Weeknight win
Mutabbaq
Mutabbaq is a Advanced one-pot Saudi Arabian-inspired dinner that lands on the table in about 70 minutes and feeds 6. With just 15 everyday ingredients and a single pan, it's the kind of midweek meal that rewards a little planning without demanding a Sunday.
Why this dinner works
Most weeknight one-pot dinners ask you to choose between two evils: a five-ingredient bowl that tastes like the inside of a saucepan, or a recipe so layered it eats your entire evening. Mutabbaq sits comfortably in the middle. It draws on Saudi Arabian traditions where building flavor in stages — aromatics, then spice, then the slow swell of liquid into starch — is just how dinner gets made on a regular Tuesday.

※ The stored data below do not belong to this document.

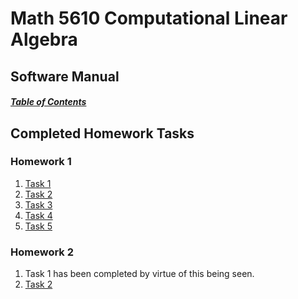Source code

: # Math 5610 Computational Linear Algebra

## Software Manual

##### [Table of Contents](https://brandonfurman.github.io/math5610/SoftwareManual/SoftwareManualTableOfContents)

## Completed Homework Tasks

### Homework 1

1. [Task 1](https://BrandonFurman.github.io/math5610/homework/task1.html)
2. [Task 2](https://brandonfurman.github.io/math5610/homework/homework1/task2/task2)
3. [Task 3](https://brandonfurman.github.io/math5610/homework/homework1/task3/task3)
4. [Task 4](https://brandonfurman.github.io/math5610/homework/homework1/task4/task4)
5. [Task 5](https://brandonfurman.github.io/math5610/homework/homework1/task5/task5)


### Homework 2

1. Task 1 has been completed by virtue of this being seen.
2. [Task 2]()
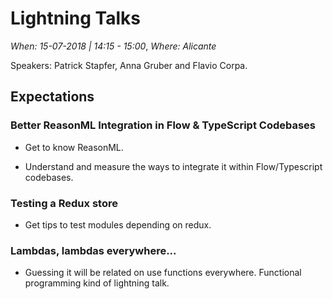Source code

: # Lightning Talks

*When: 15-07-2018 | 14:15 - 15:00*, *Where: Alicante*

Speakers: Patrick Stapfer, Anna Gruber and Flavio Corpa.

## Expectations

### Better ReasonML Integration in Flow & TypeScript Codebases

- Get to know ReasonML.

- Understand and measure the ways to integrate it within Flow/Typescript codebases.

### Testing a Redux store

- Get tips to test modules depending on redux.

### Lambdas, lambdas everywhere...

- Guessing it will be related on use functions everywhere. Functional programming kind of lightning talk.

The whole thing comes together in about 70 minutes in a single skillet, which means dinner from idea to table is shorter than most podcast episodes. We've leaned on the everyday 15 ingredients listed below, but in the notes after the recipe you'll find the small swaps and shortcuts that make this dish forgiving when your fridge is half-empty.
Method
- Step 1. 1
- Step 2. Heat the frying pan and add in some oil. Fry the mashed garlic and ginger first and then add in the minced meat and all seasoning. When the meat is cooked, set aside to cool down.
- Step 3. 2
- Step 4. Get another big bowl. Add in egg, chopped tomato, chopped spring onion and minced meat.
- Step 5. 3
- Step 6. Get one 2 sheets of filo pastry or 1 sheet spring roll wrap. Brush it with some butter and then put some filling in the middle. Fold the pastry and brush more butter on the seal part.
- Step 7. 4
- Step 8. Heat a frying pan and add in some oil to cook the parcel until its both sides and 4 edges all turn into golden brown. (Or brush melted butter all over the parcel and bake it in 180°C oven for 10-15 minutes)
- Step 9. 5
- Step 10. Enjoy
Cook's notes
One pan, fewer dishes. Use the widest, heaviest skillet you own with a tight-fitting lid. The wider base means faster browning at the start; the lid traps the gentle steam that finishes the dish without scorching the bottom.
Salt as you go. Season the aromatics, season the protein, season the liquid before it reduces. By the time you taste at the end, the only adjustment is usually acid — a squeeze of lemon, a splash of vinegar, a final crack of pepper.
Make it ahead. Like most one-pot dinners with saudi arabian roots, the leftovers are arguably better the next day. Cool quickly, refrigerate within two hours, and reheat gently with a splash of water or stock to loosen things back up.
Pairings & serving
This one feels best in a 6-bowl spread with a sharp green salad and something cold to drink. If you want to stretch it for unexpected company, double the liquid and a single starchy ingredient — rice, pasta, potatoes, depending on the recipe — and the whole pan grows without much extra work.
Watch it cooked
If you're a visual learner, there's a free walkthrough of this dish on YouTube.
Original recipe inspiration: source.